Amid months of unrest, Boeing risks facing a strike starting Friday that would freeze production of its flagship 737 and wide-body 777 if the 33,000 union members in the Seattle region reject the new plan. A preliminary agreement was announced on September 8, the result of several months of negotiations between the management of the aerospace giant and the local branch of the machinists’ union (IAM).
This new agreement, which is to replace the one in force for sixteen years, provides for a 25% wage increase over four years as well as a commitment to invest in the region. And in particular, the construction of the next aircraft in the historic cradle of the aircraft manufacturer which would guarantee jobs for several decades. Boeing hoped that these concessions would be enough to avoid any risk of strike action, while its financial situation has been precarious since the crash of two 737 MAX 8s in 2018 and 2019 (346 deaths) and a multitude of production quality problems.

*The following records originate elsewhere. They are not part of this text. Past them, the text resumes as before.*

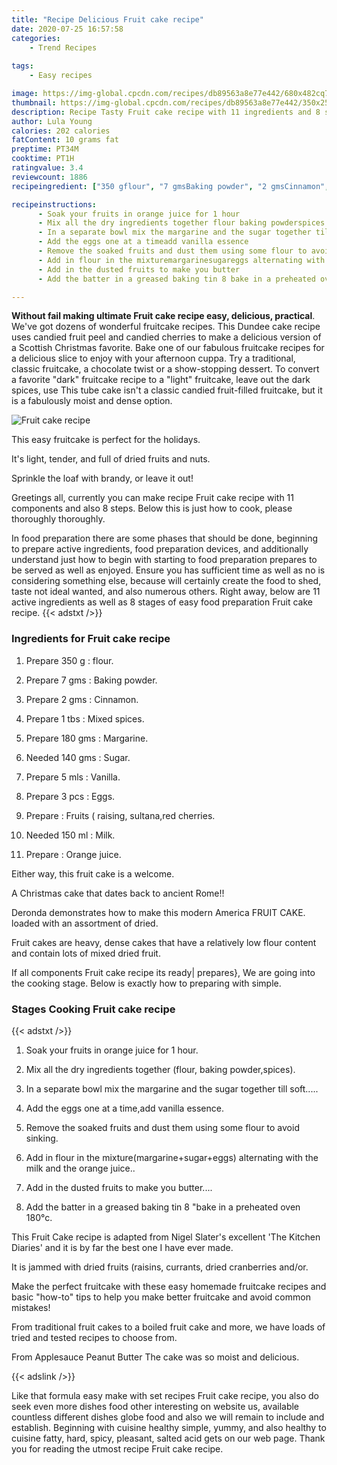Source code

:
 ```yaml
---
title: "Recipe Delicious Fruit cake recipe"
date: 2020-07-25 16:57:58
categories:
    - Trend Recipes
    
tags:
    - Easy recipes

image: https://img-global.cpcdn.com/recipes/db89563a8e77e442/680x482cq70/fruit-cake-recipe-recipe-main-photo.jpg
thumbnail: https://img-global.cpcdn.com/recipes/db89563a8e77e442/350x250cq70/fruit-cake-recipe-recipe-main-photo.jpg
description: Recipe Tasty Fruit cake recipe with 11 ingredients and 8 stages of easy cooking.
author: Lula Young
calories: 202 calories
fatContent: 10 grams fat
preptime: PT34M
cooktime: PT1H
ratingvalue: 3.4
reviewcount: 1886
recipeingredient: ["350 gflour", "7 gmsBaking powder", "2 gmsCinnamon", "1 tbsMixed spices", "180 gmsMargarine", "140 gmsSugar", "5 mlsVanilla", "3 pcsEggs", "Fruits  raising sultanared cherries", "150 mlMilk", "Orange juice"]

recipeinstructions: 
      - Soak your fruits in orange juice for 1 hour 
      - Mix all the dry ingredients together flour baking powderspices 
      - In a separate bowl mix the margarine and the sugar together till soft 
      - Add the eggs one at a timeadd vanilla essence 
      - Remove the soaked fruits and dust them using some flour to avoid sinking 
      - Add in flour in the mixturemargarinesugareggs alternating with the milk and the orange juice 
      - Add in the dusted fruits to make you butter 
      - Add the batter in a greased baking tin 8 bake in a preheated oven 180c

---
```




**Without fail making ultimate Fruit cake recipe easy, delicious, practical**. We&#39;ve got dozens of wonderful fruitcake recipes. This Dundee cake recipe uses candied fruit peel and candied cherries to make a delicious version of a Scottish Christmas favorite. Bake one of our fabulous fruitcake recipes for a delicious slice to enjoy with your afternoon cuppa. Try a traditional, classic fruitcake, a chocolate twist or a show-stopping dessert. To convert a favorite &#34;dark&#34; fruitcake recipe to a &#34;light&#34; fruitcake, leave out the dark spices, use This tube cake isn&#39;t a classic candied fruit-filled fruitcake, but it is a fabulously moist and dense option.


![Fruit cake recipe](https://img-global.cpcdn.com/recipes/db89563a8e77e442/680x482cq70/fruit-cake-recipe-recipe-main-photo.jpg "Fruit cake recipe")



This easy fruitcake is perfect for the holidays.

It&#39;s light, tender, and full of dried fruits and nuts.

Sprinkle the loaf with brandy, or leave it out!


Greetings all, currently you can make recipe Fruit cake recipe with 11 components and also 8 steps. Below this is just how to cook, please thoroughly thoroughly.

In food preparation there are some phases that should be done, beginning to prepare active ingredients, food preparation devices, and additionally understand just how to begin with starting to food preparation prepares to be served as well as enjoyed. Ensure you has sufficient time as well as no is considering something else, because will certainly create the food to shed, taste not ideal wanted, and also numerous others. Right away, below are 11 active ingredients as well as 8 stages of easy food preparation Fruit cake recipe.
{{< adstxt />}}

### Ingredients for Fruit cake recipe


1. Prepare 350 g : flour.

1. Prepare 7 gms : Baking powder.

1. Prepare 2 gms : Cinnamon.

1. Prepare 1 tbs : Mixed spices.

1. Prepare 180 gms : Margarine.

1. Needed 140 gms : Sugar.

1. Prepare 5 mls : Vanilla.

1. Prepare 3 pcs : Eggs.

1. Prepare  : Fruits ( raising, sultana,red cherries.

1. Needed 150 ml : Milk.

1. Prepare  : Orange juice.


Either way, this fruit cake is a welcome.

A Christmas cake that dates back to ancient Rome!!

Deronda demonstrates how to make this modern America FRUIT CAKE. loaded with an assortment of dried.

Fruit cakes are heavy, dense cakes that have a relatively low flour content and contain lots of mixed dried fruit.


If all components Fruit cake recipe its ready| prepares}, We are going into the cooking stage. Below is exactly how to preparing with simple.

### Stages Cooking Fruit cake recipe

{{< adstxt />}}


1. Soak your fruits in orange juice for 1 hour.



1. Mix all the dry ingredients together (flour, baking powder,spices).



1. In a separate bowl mix the margarine and the sugar together till soft.....



1. Add the eggs one at a time,add vanilla essence.



1. Remove the soaked fruits and dust them using some flour to avoid sinking.



1. Add in flour in the mixture(margarine+sugar+eggs) alternating with the milk and the orange juice..



1. Add in the dusted fruits to make you butter....



1. Add the batter in a greased baking tin 8 &#34;bake in a preheated oven 180°c.




This Fruit Cake recipe is adapted from Nigel Slater&#39;s excellent &#39;The Kitchen Diaries&#39; and it is by far the best one I have ever made.

It is jammed with dried fruits (raisins, currants, dried cranberries and/or.

Make the perfect fruitcake with these easy homemade fruitcake recipes and basic &#34;how-to&#34; tips to help you make better fruitcake and avoid common mistakes!

From traditional fruit cakes to a boiled fruit cake and more, we have loads of tried and tested recipes to choose from.

From Applesauce Peanut Butter The cake was so moist and delicious.


{{< adslink />}}

Like that formula easy make with set recipes Fruit cake recipe, you also do seek even more dishes food other interesting on website us, available countless different dishes globe food and also we will remain to include and establish. Beginning with cuisine healthy simple, yummy, and also healthy to cuisine fatty, hard, spicy, pleasant, salted acid gets on our web page. Thank you for reading the utmost recipe Fruit cake recipe.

But the reaction from IAM members dampened these hopes. A message posted on the union’s Facebook page on Sunday, announcing the preliminary agreement, received hundreds of comments, many of them negative and calling for a strike. It has since been deleted.
Daily meetings
Televisions showed daily rallies of workers in factories, protesting against wage measures that they consider inadequate in the face of inflation. “We got everything we could,” Jon Holden, president of IAM-District 751, assured members. “We recommend ratification because we cannot guarantee that we will get more by striking,” he said. The dissatisfied workers argue that the wage increase is too far from the union’s demands (+40% initially) and that the pension aspect is unsatisfactory.

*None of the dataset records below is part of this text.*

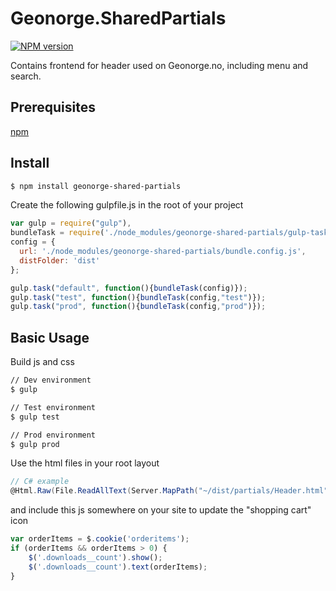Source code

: # Geonorge.SharedPartials
[![NPM version][npm-image]][npm-url]

Contains frontend for header used on Geonorge.no, including menu and search.

## Prerequisites
[npm](https://www.npmjs.com/get-npm)

## Install
```bash
$ npm install geonorge-shared-partials
```

Create the following gulpfile.js in the root of your project
```js
var gulp = require("gulp"),
bundleTask = require('./node_modules/geonorge-shared-partials/gulp-tasks/bundle')(gulp),
config = {
  url: './node_modules/geonorge-shared-partials/bundle.config.js',
  distFolder: 'dist'
};

gulp.task("default", function(){bundleTask(config)});
gulp.task("test", function(){bundleTask(config,"test")});
gulp.task("prod", function(){bundleTask(config,"prod")});
```

## Basic Usage
Build js and css
```bash
// Dev environment
$ gulp
```
```bash
// Test environment
$ gulp test
```
```bash
// Prod environment
$ gulp prod
```

Use the html files in your root layout
```cs
// C# example
@Html.Raw(File.ReadAllText(Server.MapPath("~/dist/partials/Header.html")))
```

and include this js somewhere on your site to update the "shopping cart" icon
```js
var orderItems = $.cookie('orderitems');
if (orderItems && orderItems > 0) {
    $('.downloads__count').show();
    $('.downloads__count').text(orderItems);
}
```

[npm-url]: https://npmjs.org/package/geonorge-shared-partials
[npm-image]: http://img.shields.io/npm/v/geonorge-shared-partials.svg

In an interview with the Seattle Times published Monday afternoon, Jon Holden said, “I think … our members will approve the strike.” Leeham News, an aviation website, called the agreement a “tough sell.” “It has made progress on the issues that its members are most concerned about, but on most of them it is far from the goals previously set by the union,” it noted, anticipating pushback. But it remains unsure of the likelihood of reaching the two-thirds vote needed to initiate a work stoppage as soon as the agreement expires at midnight Thursday.
However, if a simple majority rejects the collective agreement but the two-thirds threshold for a strike is not reached, it will be ratified “by default”, according to the union’s statutes. Stephanie Pope, president of Boeing Commercial Aviation (BCA), also came out to defend the text. According to her, it is the largest wage increase ever granted, despite the aircraft manufacturer’s debt of some 60 billion dollars. “We gave it our best,” she said in a message to employees.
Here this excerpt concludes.